Addressees: Learners and teachers

Unmasking words…

All words of a plurilingual series have a common core meaning. One such encounters e.g. between fr. travail/emploi/job/boulot... – it. lavoro/fatica/impiego… – en. job/work/employment… – pt. labor/trabalho/emprego… – sp. labor/trabajo/obra/curro/faenca…, en. paine/fr. peine/it. pena… for example, in the intersection of meanings about ‘trouble – work – punishment – pain – opportunity to make money, dullness/fatigue’. Knowing a core meaning already allows a rough understanding, but requires further concretization. With the knowledge of only three closely adjacent words esfuerzo, peine, labor you already understand ten (see above). Between the different semantic cues you can create mnemonics: “Work (labor, travail… ) makes trouble (peine), requires effort (effort, esfuerzo), possibly brings even pain (peine, dolore … ), makes you tire (fatiga), can even be a punishment (pena, castigo, punizione).” Only the co-texts (i.e. the textual environment of a word) and contexts (the situation in which a word is encountered or used) bring clarity about what exactly is meant. What will you have to do to identify the core meaning?

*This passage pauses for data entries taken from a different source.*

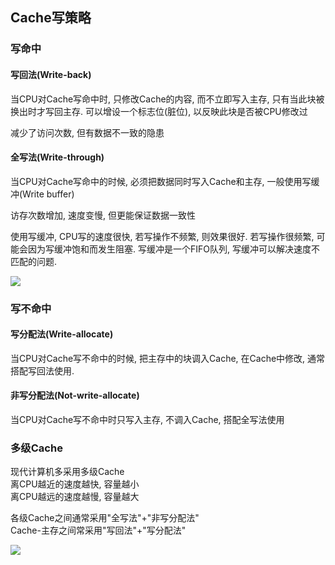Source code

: ## Cache写策略

### 写命中

#### 写回法(Write-back)

当CPU对Cache写命中时, 只修改Cache的内容, 而不立即写入主存, 只有当此块被换出时才写回主存. 可以增设一个标志位(脏位), 以反映此块是否被CPU修改过

减少了访问次数, 但有数据不一致的隐患

#### 全写法(Write-through)

当CPU对Cache写命中的时候, 必须把数据同时写入Cache和主存, 一般使用写缓冲(Write buffer)

访存次数增加, 速度变慢, 但更能保证数据一致性

使用写缓冲, CPU写的速度很快, 若写操作不频繁, 则效果很好. 若写操作很频繁, 可能会因为写缓冲饱和而发生阻塞. 写缓冲是一个FIFO队列, 写缓冲可以解决速度不匹配的问题.

![](https://github.com/Ricolxwz/Computer-Organization-408/blob/main/Computer-Organization%20WD/Storage%20System/IMG/Cache%20write%20strategy1.png)

### 写不命中

#### 写分配法(Write-allocate)

当CPU对Cache写不命中的时候, 把主存中的块调入Cache, 在Cache中修改, 通常搭配写回法使用.

#### 非写分配法(Not-write-allocate)

当CPU对Cache写不命中时只写入主存, 不调入Cache, 搭配全写法使用

### 多级Cache

现代计算机多采用多级Cache
<br> 离CPU越近的速度越快, 容量越小
<br> 离CPU越远的速度越慢, 容量越大

各级Cache之间通常采用"全写法"+"非写分配法"
<br> Cache-主存之间常采用"写回法"+"写分配法"

![](https://github.com/Ricolxwz/Computer-Organization-408/blob/main/Computer-Organization%20WD/Storage%20System/IMG/Cache%20write%20strategy2.png)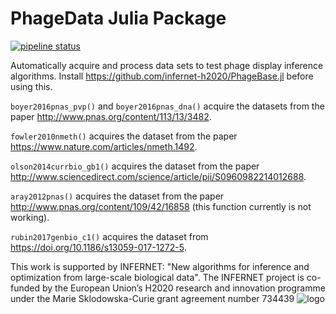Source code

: # PhageData Julia Package

[![pipeline status](https://gitlab.com/PhageDisplayInference/PhageData.jl/badges/master/pipeline.svg)](https://gitlab.com/PhageDisplayInference/PhageData.jl/commits/master)




Automatically acquire and process data sets to test phage display inference algorithms.
Install https://github.com/infernet-h2020/PhageBase.jl before using this.

`boyer2016pnas_pvp()` and `boyer2016pnas_dna()` acquire the datasets from the paper http://www.pnas.org/content/113/13/3482.

`fowler2010nmeth()` acquires the dataset from the paper	https://www.nature.com/articles/nmeth.1492.

`olson2014currbio_gb1()` acquires the dataset from the paper http://www.sciencedirect.com/science/article/pii/S0960982214012688.

`aray2012pnas()` acquires the dataset from the paper http://www.pnas.org/content/109/42/16858 (this function currently is not working).

`rubin2017genbio_c1()` acquires the dataset from https://doi.org/10.1186/s13059-017-1272-5.


This work is supported by INFERNET: "New algorithms for inference and optimization from large-scale biological data". The INFERNET project is co-funded by the European Union’s H2020 research and innovation programme under the Marie Sklodowska-Curie grant agreement number 734439
![logo] 


[logo]: image/INFERNET_Wordmark_HR.png
[flag]: image/eu_flag.jpg
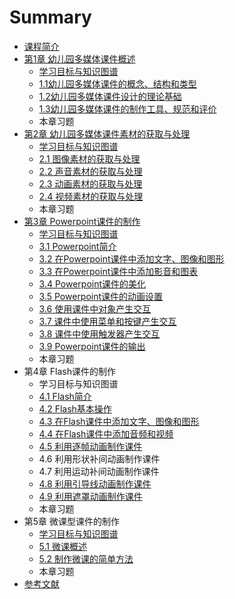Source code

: # Summary

* [课程简介](README.md)
* [第1章  幼儿园多媒体课件概述](chapter1.md)
  * [学习目标与知识图谱](chapter1/xue-xi-mu-biao-yu-zhi-shi-tu-pu.md)
  * [1.1幼儿园多媒体课件的概念、结构和类型](chapter1/11you-er-yuan-duo-mei-ti-ke-jian-de-gai-nian-3001-jie-gou-he-lei-xing.md)
  * [1.2幼儿园多媒体课件设计的理论基础](chapter1/12you-er-yuan-duo-mei-ti-ke-jian-she-ji-de-li-lun-ji-chu.md)
  * [1.3幼儿园多媒体课件的制作工具、规范和评价](chapter1/13you-er-yuan-duo-mei-ti-ke-jian-de-zhi-zuo-gong-ju-3001-gui-fan-he-ping-jia.md)
  * 本章习题
* [第2章  幼儿园多媒体课件素材的获取与处理](di-2-zhang-you-er-yuan-duo-mei-ti-ke-jian-su-cai-de-huo-qu-yu-chu-li.md)
  * [学习目标与知识图谱](di-2-zhang-you-er-yuan-duo-mei-ti-ke-jian-su-cai-de-huo-qu-yu-chu-li/xue-xi-mu-biao-yu-zhi-shi-tu-pu.md)
  * [2.1 图像素材的获取与处理](di-2-zhang-you-er-yuan-duo-mei-ti-ke-jian-su-cai-de-huo-qu-yu-chu-li/21-tu-xiang-su-cai-de-huo-qu-yu-chu-li.md)
  * [2.2 声音素材的获取与处理](di-2-zhang-you-er-yuan-duo-mei-ti-ke-jian-su-cai-de-huo-qu-yu-chu-li/22-sheng-yin-su-cai-de-huo-qu-yu-chu-li.md)
  * [2.3 动画素材的获取与处理](di-2-zhang-you-er-yuan-duo-mei-ti-ke-jian-su-cai-de-huo-qu-yu-chu-li/23-dong-hua-su-cai-de-huo-qu-yu-chu-li.md)
  * [2.4 视频素材的获取与处理](di-2-zhang-you-er-yuan-duo-mei-ti-ke-jian-su-cai-de-huo-qu-yu-chu-li/24-shi-pin-su-cai-de-huo-qu-yu-chu-li.md)
  * 本章习题
* [第3章  Powerpoint课件的制作](di-3-zhang-powerpoint-ke-jian-de-zhi-zuo.md)
  * [学习目标与知识图谱](xue-xi-mu-biao-yu-zhi-shi-tu-pu.md)
  * [3.1 Powerpoint简介](31-powerpointjian-jie.md)
  * [3.2 在Powerpoint课件中添加文字、图像和图形](32-zai-powerpoint-ke-jian-zhong-tian-jia-wen-zi-3001-tu-xiang-he-tu-xing.md)
  * [3.3 在Powerpoint课件中添加影音和图表](33-zai-powerpoint-ke-jian-zhong-tian-jia-ying-yin-he-tu-biao.md)
  * [3.4 Powerpoint课件的美化](34-powerpointke-jian-de-mei-hua.md)
  * [3.5 Powerpoint课件的动画设置](35-powerpointke-jian-de-dong-hua-she-zhi.md)
  * [3.6 使用课件中对象产生交互](36-shi-yong-ke-jian-zhong-dui-xiang-chan-sheng-jiao-hu.md)
  * [3.7 课件中使用菜单和按键产生交互](37-ke-jian-zhong-shi-yong-cai-dan-he-an-jian-chan-sheng-jiao-hu.md)
  * [3.8 课件中使用触发器产生交互](38-ke-jian-zhong-shi-yong-hong-fa-qi-chan-sheng-jiao-hu.md)
  * [3.9 Powerpoint课件的输出](39-powerpointke-jian-de-shu-chu.md)
  * 本章习题
* 第4章  Flash课件的制作
  * 学习目标与知识图谱
  * [4.1 Flash简介](41-flashjian-jie.md)
  * [4.2 Flash基本操作](42-flashji-ben-cao-zuo.md)
  * [4.3 在Flash课件中添加文字、图像和图形](43-zai-flash-ke-jian-zhong-tian-jia-wen-zi-3001-tu-xiang-he-tu-xing.md)
  * [4.4 在Flash课件中添加音频和视频](44-zai-flash-ke-jian-zhong-tian-jia-yin-pin-he-shi-pin.md)
  * [4.5 利用逐帧动画制作课件](45-li-yong-zhu-zheng-dong-hua-zhi-zuo-ke-jian.md)
  * 4.6 利用形状补间动画制作课件
  * 4.7 利用运动补间动画制作课件
  * [4.8 利用引导线动画制作课件](48-li-yong-yin-dao-xian-dong-hua-zhi-zuo-ke-jian.md)
  * [4.9 利用遮罩动画制作课件](49-li-yong-zhe-zhao-dong-hua-zhi-zuo-ke-jian.md)
  * 本章习题
* 第5章  微课型课件的制作
  * [学习目标与知识图谱](xue-xi-mu-biao-yu-zhi-shi-tu-pu.md)
  * [5.1 微课概述](51-wei-ke-gai-shu.md)
  * [5.2 制作微课的简单方法](52-zhi-zuo-wei-ke-de-jian-dan-fang-fa.md)
  * 本章习题
* [参考文献](can-kao-wen-xian.md)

  1. Put the meaning frame (search frame) of the word wide, it should capture all meaning features.
  2. Analyze the word’s form or surface by de- and recomposing it (prefixes, radicals, conjugated forms, suffixes). Do you know words of other languages which look the same.
  3. Pay attention to the target word’s textual environment (co-text) and the situational context.
  4. Check whether the concrete meaning of the word you suppose fits into the overall message of the text (content-related plausibility check). Does your first attempt already seem plausible? Possibly use tools, e.g. dictionaries, for verification. A further specification may be required.
  5. Find out the properties of the word of interest (word type, genus, conjugation type, transitivity/intransivity, parent/subordinate term, multilingual word family and description [effort, s’efforcer de f.qc., fort/force]). Question about the equivalents in other languages (does en. *to effort exist? No, English prefers to make an effort, to put some effort into…). Create monolingual and multilingual word networks to consolidate your insights.
  6. Speaking of content: Differentiate according to possible meanings and concretize the core meaning by finding out what the neighboring meanings have in common. Below, the parent feature is ‘bad’; its subordinate associations: effort > work > hurts/is unpleasant > punishment (disagreable, effort, gives pain, punishment. ..; sp. malo > duele/dolor > pena. Does the word appear in idioms (vale la ~…, fr. ça vaut la peine)? Expand your knowledge of the target language and the bridge language.
  7. Check your result by carrying out another plausibility check or by using reliable help(s) (dictionaries, concordances, grammars, a target language competent person).
  8. Insert the findings into your hypothesis grammar. This includes the assumptions you develop about the new word/structure. The hypothesis grammar, as already said, needs to be reviewed at the end. The language hypotheses can refer both to a single target language and to the correspondences between languages. Example: fr. charité and it. carità, pt. caridade, sp. caridad show the rule “fr. ch-+ vowel in the initial position corresponds to it./pt./sp. /k/ or c- if a dark vowel (like a,o,u) follows”. You will find the hypothesis confirmed in fr. chien, it. cane, pt. cão, sp. can (next to perro). Of course, there are exceptions, a calamity, une calamité, calamità, calamidade, calamidad.

Happy unmasking of words’ forms and meanings!